Single-word agreement or affirmation: "word." Similar to "truth," "bet," or "amen" in function. "Said the sermon was fire." "Word." Carries a slight gravity — you are committing your word as agreement, not just nodding politely.
“Word is bond” is basically the Christian ethic of speech in three syllables. “Let what you say be simply 'Yes' or 'No'; anything more than this comes from evil” (Matt 5:37). “He who swears to his own hurt and does not change” (Ps 15:4) is one mark of the man who dwells on God's holy hill. In biblical ethics your word is your character signed into reality; breaking it breaks something of you.

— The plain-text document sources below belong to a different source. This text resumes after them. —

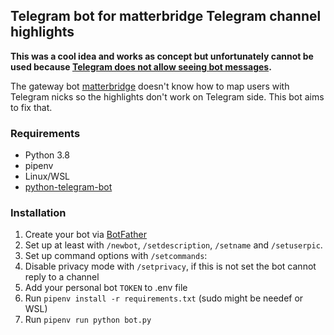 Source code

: ## Telegram bot for matterbridge Telegram channel highlights

**This was a cool idea and works as concept but unfortunately cannot be used because [Telegram does not allow seeing bot messages](https://core.telegram.org/bots/faq#why-doesn-39t-my-bot-see-messages-from-other-bots).**

The gateway bot [matterbridge](https://github.com/42wim/matterbridge) doesn't know how to map users with Telegram nicks so the highlights don't work on Telegram side. This bot aims to fix that.

### Requirements 

* Python 3.8
* pipenv
* Linux/WSL
* [python-telegram-bot](https://github.com/python-telegram-bot/python-telegram-bot)

### Installation

1. Create your bot via [BotFather](https://t.me/botfather)
2. Set up at least with `/newbot`, `/setdescription`, `/setname` and `/setuserpic`.
3. Set up command options with `/setcommands`:
4. Disable privacy mode with `/setprivacy`, if this is not set the bot cannot reply to a channel
5. Add your personal bot `TOKEN` to .env file
6. Run `pipenv install -r requirements.txt` (sudo might be needef or WSL)
7. Run `pipenv run python bot.py`
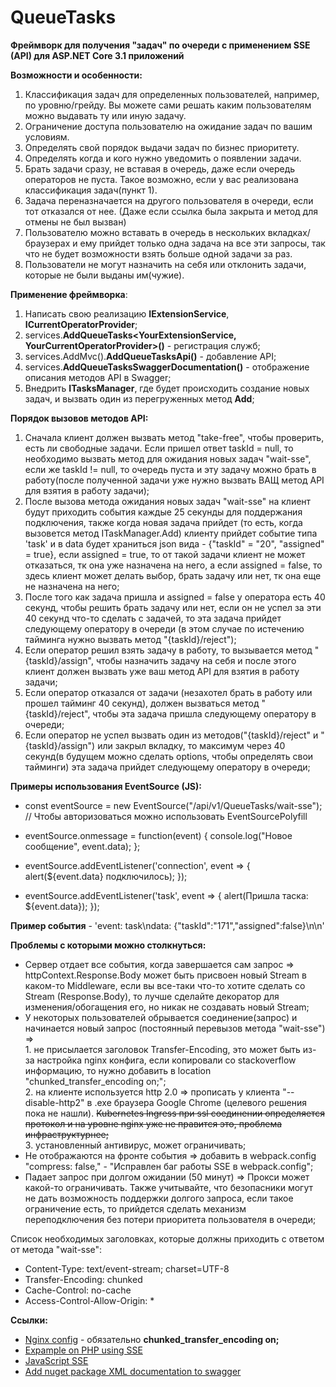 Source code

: # QueueTasks
**Фреймворк для получения "задач" по очереди с применением SSE (API) для ASP.NET Core 3.1 приложений**


**Возможности и особенности:**
1. Классификация задач для определенных пользователей, например, по уровню/грейду. Вы можете сами решать каким пользователям можно выдавать ту или иную задачу.
2. Ограничение доступа пользователю на ожидание задач по вашим условиям.
3. Определять свой порядок выдачи задач по бизнес приоритету.
4. Определять когда и кого нужно уведомить о появлении задачи.
5. Брать задачи сразу, не вставая в очередь, даже если очередь операторов не пуста. Такое возможно, если у вас реализована классификация задач(пункт 1).
6. Задача переназначается на другого пользователя в очереди, если тот отказался от нее. (Даже если ссылка была закрыта и метод для отмены не был вызван)
7. Пользователю можно вставать в очередь в нескольких вкладках/браузерах и ему прийдет только одна задача на все эти запросы, так что не будет возможности взять больше одной задачи за раз. 
8. Пользователи не могут назначить на себя или отклонить задачи, которые не были выданы им(чужие).


**Применение фреймворка**:
1. Написать свою реализацию **IExtensionService**, **ICurrentOperatorProvider**;
2. services.**AddQueueTasks<YourExtensionService, YourCurrentOperatorProvider>()** - регистрация служб;
3. services.AddMvc().**AddQueueTasksApi()** - добавление API;
4. services.**AddQueueTasksSwaggerDocumentation()** - отображение описания методов API в Swagger;
5. Внедрить **ITasksManager**, где будет происходить создание новых задач, и вызвать один из перегруженных метод **Add**;


**Порядок вызовов методов API:**
1. Сначала клиент должен вызвать метод "take-free", чтобы проверить, есть ли свободные задачи.
Если пришел ответ taskId = null, то необходимо вызвать метод для ожидания новых задач "wait-sse",
если же taskId != null, то очередь пуста и эту задачу можно брать в работу(после полученной задачи уже нужно вызвать ВАЩ метод API для взятия в работу задачи);
2. После вызова метода ожидания новых задач "wait-sse" на клиент будут приходить события каждые 25 секунды для поддержания подключения, 
также когда новая задача прийдет (то есть, когда вызовется метод ITaskManager.Add) клиенту прийдет событие типа 'task' и в data будет храниться json вида - 
{"taskId" = "20", "assigned" = true},
если assigned = true, то от такой задачи клиент не может отказаться, тк она уже назначена на него, 
а если assigned = false, то здесь клиент может делать выбор, брать задачу или нет, тк она еще не назначена на него;
3. После того как задача пришла и assigned = false у оператора есть 40 секунд, чтобы решить брать задачу или нет, если он не успел за эти 40 секунд что-то сделать с задачей, 
то эта задача прийдет следующему оператору в очереди (в этом случае по истечению тайминга нужно вызвать метод "{taskId}/reject");
4. Если оператор решил взять задачу в работу, то вызывается метод "{taskId}/assign", чтобы назначить задачу на себя и 
после этого клиент должен вызвать уже ваш метод API для взятия в работу задачи;
5. Если оператор отказался от задачи (незахотел брать в работу или прошел тайминг 40 секунд), должен вызваться метод "{taskId}/reject", 
чтобы эта задача пришла следующему оператору в очереди;
6. Если оператор не успел вызвать один из методов("{taskId}/reject" и "{taskId}/assign") или закрыл вкладку, 
то максимум через 40 секунд(в будущем можно сделать options, чтобы определять свои тайминги) эта задача прийдет следующему оператору в очереди;

**Примеры использования EventSource (JS):**

- const eventSource = new EventSource("/api/v1/QueueTasks/wait-sse"); // Чтобы авторизоваться можно использовать EventSourcePolyfill

- eventSource.onmessage = function(event) {
  console.log("Новое сообщение", event.data);
};

- eventSource.addEventListener('connection', event => {
  alert(${event.data} подключилось);
});

- eventSource.addEventListener('task', event => {
  alert(Пришла таска: ${event.data});
});

**Пример события** - 'event: task\ndata: {"taskId":"171","assigned":false}\n\n'

**Проблемы с которыми можно столкнуться:**
- Сервер отдает все события, когда завершается сам запрос => httpContext.Response.Body может быть присвоен новый Stream в каком-то Middleware,
если вы все-таки что-то хотите сделать со Stream (Response.Body),
то лучше сделайте декоратор для изменения/обогащения его, но никак не создавать новый Stream;
- У некоторых пользователей обрывается соединение(запрос) и начинается новый запрос (постоянный перевызов метода "wait-sse") =></br>
        1. не присылается заголовок Transfer-Encoding, это может быть из-за настройка nginx конфига,
        если копировали со stackoverflow информацию, то нужно добавить в location "chunked_transfer_encoding on;";</br>
        2. на клиенте используется http 2.0 => прописать у клиента "--disable-http2" в .exe браузера Google Chrome (целевого решения пока не нашли).
        ~~Kubernetes Ingress при ssl соединении определяется протокол и на уровне nginx уже не правится это, проблема инфраструктурнее;~~</br>
        3. установленный антивирус, может ограничивать;</br>
- Не отображаются на фронте события => добавить в webpack.config "compress: false," - "Исправлен баг работы SSE в webpack.config";
- Падает запрос при долгом ожидании (50 минут) => Прокси может какой-то ограничивать. Также учитывайте, что безопасники могут не дать возможность поддержки долгого запроса, 
если такое ограничение есть, то прийдется сделать механизм переподключения без потери приоритета пользователя в очереди;

Список необходимых заголовках, которые должны приходить с ответом от метода "wait-sse":
- Content-Type: text/event-stream; charset=UTF-8
- Transfer-Encoding: chunked
- Cache-Control: no-cache
- Access-Control-Allow-Origin: *

**Ссылки:**
- [Nginx config](https://stackoverflow.com/questions/13672743/eventsource-server-sent-events-through-nginx "location section") - обязательно **chunked_transfer_encoding on;**
- [Expample on PHP using SSE](https://developer.mozilla.org/ru/docs/Web/API/Server-sent_events/Using_server-sent_events "Пример SSE на PHP")
- [JavaScript SSE](https://learn.javascript.ru/server-sent-events "Как использовать SSE в JS")
- [Add nuget package XML documentation to swagger](https://snede.net/add-nuget-package-xml-documentation-to-swagger/ "Подтягивание xml документации из nuget пакета")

The Gen-X “word” as affirmation is a small verbal commitment: I pledge my word to what you just said. It is biblically better than a nod — a nod is cheap; a word is a bond. Use it, and mean it when you do. And when you give your word on larger matters — marriage vows, contracts, promises to children — keep it at any cost, because you said it.
"Word is bond" is Matthew 5:37 in street vocabulary. A genuinely biblical ethic preserved in a generation's slang.
Old New York hip-hop had a whole ethic of word-as-bond: you said it, you keep it, breaking your word dishonors you more than anyone else. That ethic is under severe pressure in a modern culture of disposable speech, but Scripture has always taught it. "Better that you should not vow than that you should vow and not pay" (Eccl 5:5). "The righteous who swears to his own hurt and does not change" (Ps 15:4). A man whose word can be trusted is a rare creature in any generation — and a man whose word cannot be trusted has lost something he did not realize he could lose. The Gen-X "word" affirmation is a small but biblical habit. Say it. Mean it. Keep the larger words you have given even more carefully.
Matthew 5:37 — "Let what you say be simply 'Yes' or 'No'; anything more than this comes from evil."
Psalm 15:1-4 — "O LORD, who shall sojourn in your tent? Who shall dwell on your holy hill?... He who swears to his own hurt and does not change."
Ecclesiastes 5:4-5 — "When you vow a vow to God, do not delay paying it, for He has no pleasure in fools. Pay what you vow. It is better that you should not vow than that you should vow and not pay."
James 5:12 — "Let your 'yes' be yes and your 'no' be no, so that you may not fall under condemnation."
"Word" is Matthew 5:37 in a syllable. Your word pledged is your character deployed. The Christian keeps it even at personal cost, because the word was given.
“Preacher said we were made for more than scrolling. Word.”
“He who swears to his own hurt and does not change.”